- HOW TO COMPLETE THIS TASK -
For the data below, give the number of lines in which "does" occurs. Include nothing besides that number.

- ENTRIES SUPPLIED -
━━━━━━━━━━━━━━━━━━━━

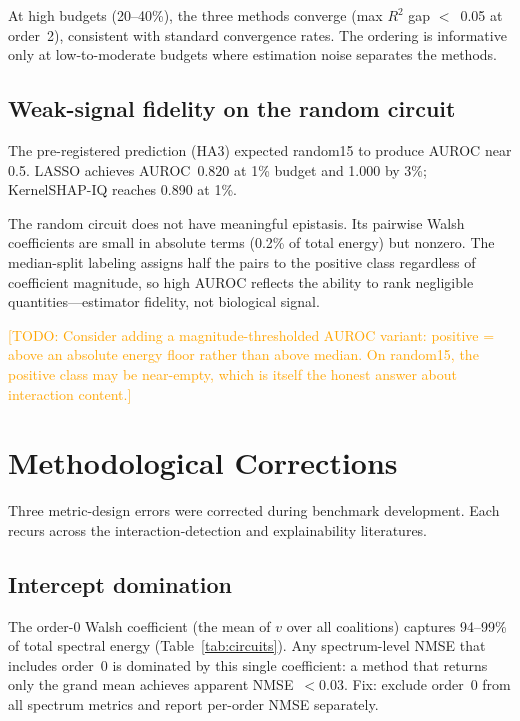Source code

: \documentclass[11pt]{article}
\newcommand{\todo}[1]{\textcolor{orange}{[TODO: #1]}}
\begin{document}
At high budgets (20--40\%), the three methods converge
(max $R^2$ gap $<$~0.05 at order~2), consistent with standard
convergence rates. The ordering is informative only at low-to-moderate
budgets where estimation noise separates the methods.


\subsection{Weak-signal fidelity on the random circuit}
\label{sec:weak-signal}

The pre-registered prediction (HA3) expected random15 to produce
AUROC near 0.5. LASSO achieves AUROC~$0.820$ at 1\% budget and
1.000 by 3\%; KernelSHAP-IQ reaches 0.890 at 1\%.

The random circuit does not have meaningful epistasis. Its pairwise
Walsh coefficients are small in absolute terms (0.2\% of total
energy) but nonzero. The median-split labeling assigns half the
pairs to the positive class regardless of coefficient magnitude,
so high AUROC reflects the ability to rank negligible
quantities---estimator fidelity, not biological signal.

\todo{Consider adding a magnitude-thresholded AUROC variant:
positive = above an absolute energy floor rather than above
median. On random15, the positive class may be near-empty,
which is itself the honest answer about interaction content.}


\section{Methodological Corrections}
\label{sec:audit}

Three metric-design errors were corrected during benchmark
development. Each recurs across the interaction-detection and
explainability literatures.

\subsection{Intercept domination}

The order-0 Walsh coefficient (the mean of $v$ over all coalitions)
captures 94--99\% of total spectral energy
(Table~\ref{tab:circuits}). Any spectrum-level NMSE that includes
order~0 is dominated by this single coefficient: a method that
returns only the grand mean achieves apparent NMSE~$< 0.03$. Fix:
exclude order~0 from all spectrum metrics and report per-order NMSE
separately.
\end{document}
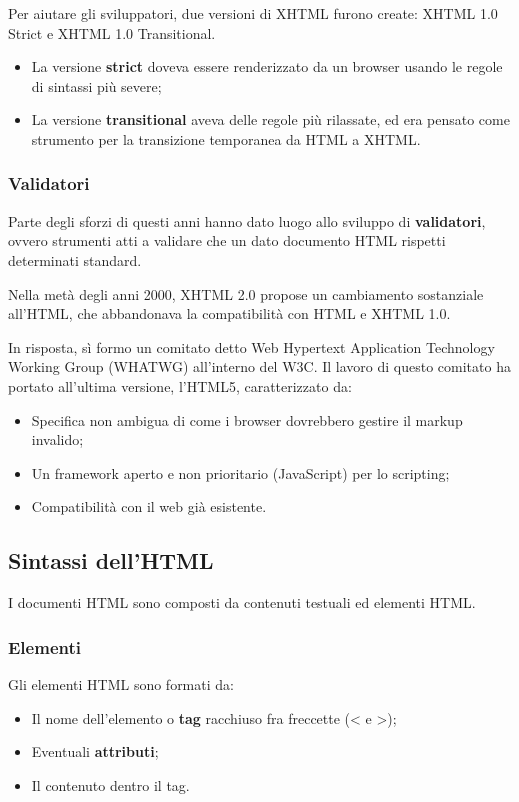 \documentclass[a4paper,11pt]{article}
\begin{document}
Per aiutare gli sviluppatori, due versioni di XHTML furono create: XHTML 1.0 Strict e XHTML 1.0 Transitional.

\begin{itemize}
	\item La versione \textbf{strict} doveva essere renderizzato da un browser usando le regole di sintassi più severe;
	\item La versione \textbf{transitional} aveva delle regole più rilassate, ed era pensato come strumento per la transizione temporanea da HTML a XHTML.
\end{itemize}

\subsubsection{Validatori}
Parte degli sforzi di questi anni hanno dato luogo allo sviluppo di \textbf{validatori}, ovvero strumenti atti a validare che un dato documento HTML rispetti determinati standard.

\par\medskip

Nella metà degli anni 2000, XHTML 2.0 propose un cambiamento sostanziale all'HTML, che abbandonava la compatibilità con HTML e XHTML 1.0.

In risposta, sì formo un comitato detto Web Hypertext Application Technology Working Group (WHATWG) all'interno del W3C.
Il lavoro di questo comitato ha portato all'ultima versione, l'HTML5, caratterizzato da:
\begin{itemize}
	\item Specifica non ambigua di come i browser dovrebbero gestire il markup invalido;
	\item Un framework aperto e non prioritario (JavaScript) per lo scripting;
	\item Compatibilità con il web già esistente.
\end{itemize}

\subsection{Sintassi dell'HTML}
I documenti HTML sono composti da contenuti testuali ed elementi HTML.

\subsubsection{Elementi}
Gli elementi HTML sono formati da:
\begin{itemize}
	\item Il nome dell'elemento o \textbf{tag} racchiuso fra freccette (< e >);
	\item Eventuali \textbf{attributi};
	\item Il contenuto dentro il tag.
\end{itemize}
\end{document}
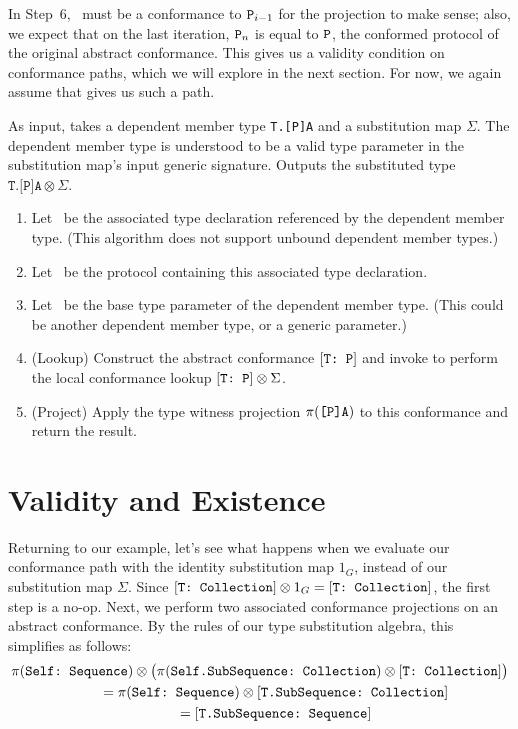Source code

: \documentclass[../generics]{subfiles}
\begin{document}
In Step~6, \nC\ must be a conformance to $\texttt{P}_{i-1}$ for the projection to make sense; also, we expect that on the last iteration, $\texttt{P}_n$ is equal to $\texttt{P}$, the conformed protocol of the original abstract conformance. This gives us a validity condition on conformance paths, which we will explore in the next section. For now, we again assume that  gives us such a path.
\begin{algorithm}\label{dependent member type substitution}
As input, takes a dependent member type \texttt{T.[P]A} and a substitution map $\Sigma$. The dependent member type is understood to be a valid type parameter in the substitution map's input generic signature. Outputs the substituted type $\texttt{T.[P]A}\otimes\Sigma$.
\begin{enumerate}
\item Let \nA\ be the associated type declaration referenced by the dependent member type. (This algorithm does not support unbound dependent member types.)
\item Let \tP\ be the protocol containing this associated type declaration.
\item Let \tT\ be the base type parameter of the dependent member type. (This could be another dependent member type, or a generic parameter.)
\item (Lookup) Construct the abstract conformance $[\texttt{T:~P}]$ and invoke  to perform the local conformance lookup $[\texttt{T:~P}]\otimes\Sigma$.
\item (Project) Apply the type witness projection $\pi(\texttt{[P]A})$ to this conformance and return the result.
\end{enumerate}
\end{algorithm}

\section{Validity and Existence}\label{conformance paths exist}

Returning to our example, let's see what happens when we evaluate our conformance path with the identity substitution map $1_G$, instead of our substitution map $\Sigma$. Since $[\texttt{T:~Collection}]\otimes 1_G=[\texttt{T:~Collection}]$, the first step is a no-op. Next, we perform two associated conformance projections on an abstract conformance. By the rules of our type substitution algebra, this simplifies as follows:
\begin{gather*}
\pi(\texttt{Self:~Sequence}) \otimes \bigl(\pi(\texttt{Self.SubSequence:~Collection}) \otimes [\texttt{T:~Collection}]\bigr)\\
\qquad {} = \pi(\texttt{Self:~Sequence}) \otimes [\texttt{T.SubSequence:~Collection}]\\
\qquad {} = [\texttt{T.SubSequence:~Sequence}]
\end{gather*}
\end{document}
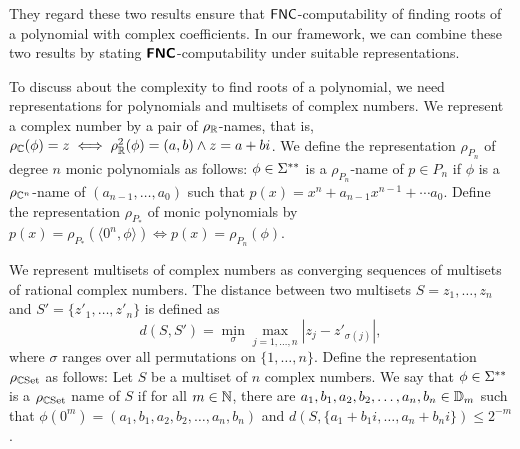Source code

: \documentclass[envcountsame,orivec,oribibl]{llncs}
\begin{document}
They regard these two results ensure that $\mathsf{FNC}$-computability
of finding roots of a polynomial with complex coefficients.
In our framework, we can combine these two results by stating 
$\text{\bfseries \sffamily \upshape FNC}$-computability under suitable representations.

To discuss about the complexity to find roots of a polynomial,
we need representations for polynomials and multisets of complex numbers.
We represent a complex number by a pair of $\rho _\mathbb R$-names,
that is, $\rho_\mathbb C(\phi) = z \iff \rho_\mathbb R^2(\phi) = (a, b) \wedge z = a+bi$.
We define the representation $\rho_{P_n}$ of degree $n$ monic polynomials as follows: 
$\phi \in \Sigma ^{**}$ is a $\rho_{P_n}$-name of $p \in P_n$ 
if $\phi$ is a $\rho_{\mathbb C^n}$-name of $(a_{n-1}, \dots, a_0)$ 
such that $p(x) = x^n + a_{n-1}x^{n-1} + \cdots a_0$.
Define the representation $\rho_{P_*}$ of monic polynomials by
$p(x) = \rho_{P_*}(\langle 0^n, \phi \rangle) \iff p(x) = \rho_{P_n}(\phi)$.

We represent multisets of complex numbers as converging sequences of 
multisets of rational complex numbers.
The distance between two multisets $S = {z_1, \dots, z_n}$
and $S' = \{z'_1, \dots, z'_n\}$ is defined as
\begin{equation}
d(S, S') = \min_{\sigma} \max_{j = 1, \ldots, n}|z_j - z'_{\sigma(j)}|,
\end{equation}
where $\sigma$ ranges over all permutations on $\{1, \ldots, n\}$. 
Define the representation $\rho_{\mathbb C\mathrm{Set}}$ as follows:
Let $S$ be a multiset of $n$ complex numbers. 
We say that $\phi \in \Sigma ^{**}$ is a $\rho_{\mathbb C\mathrm{Set}}$ name of $S$ if
for all $m \in \mathbb N$, there are $a_1, b_1, a_2, b_2, \dots, a_n, b_n \in \mathbb D_m$
such that $\phi(0^m) = ( a_1, b_1, a_2, b_2, \dots, a_n, b_n )$
and $d(S, \{a_1 + b_1 i, \dots, a_n + b_n i\}) \le 2^{-m}$.

\end{document}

━━━━━━━━━━━━━━━━━━━━

- EXERCISE RESULT -
2